---------- Exercise materials

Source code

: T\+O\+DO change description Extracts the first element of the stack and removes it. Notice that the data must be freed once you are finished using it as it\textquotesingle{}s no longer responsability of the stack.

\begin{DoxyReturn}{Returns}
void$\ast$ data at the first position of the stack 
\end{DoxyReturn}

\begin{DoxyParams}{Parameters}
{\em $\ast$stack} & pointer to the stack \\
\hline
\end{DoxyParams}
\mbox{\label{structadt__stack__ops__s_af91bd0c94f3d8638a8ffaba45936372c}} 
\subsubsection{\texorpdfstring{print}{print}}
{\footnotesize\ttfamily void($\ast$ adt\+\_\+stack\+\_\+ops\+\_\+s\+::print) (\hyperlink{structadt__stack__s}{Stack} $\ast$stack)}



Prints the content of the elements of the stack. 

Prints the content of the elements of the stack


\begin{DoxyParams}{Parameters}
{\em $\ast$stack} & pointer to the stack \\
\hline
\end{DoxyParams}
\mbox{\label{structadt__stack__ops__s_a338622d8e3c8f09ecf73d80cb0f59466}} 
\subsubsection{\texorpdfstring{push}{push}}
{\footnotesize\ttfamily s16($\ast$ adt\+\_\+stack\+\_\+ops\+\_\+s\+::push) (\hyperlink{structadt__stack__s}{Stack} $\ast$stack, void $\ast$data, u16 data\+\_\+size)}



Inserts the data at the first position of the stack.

--------------------

_Required work_
Copy out each line from the preceding entries that mentions the word "ttfamily".

_Solution for this task_
{\footnotesize\ttfamily void($\ast$ adt\+\_\+stack\+\_\+ops\+\_\+s\+::print) (\hyperlink{structadt__stack__s}{Stack} $\ast$stack)}
{\footnotesize\ttfamily s16($\ast$ adt\+\_\+stack\+\_\+ops\+\_\+s\+::push) (\hyperlink{structadt__stack__s}{Stack} $\ast$stack, void $\ast$data, u16 data\+\_\+size)}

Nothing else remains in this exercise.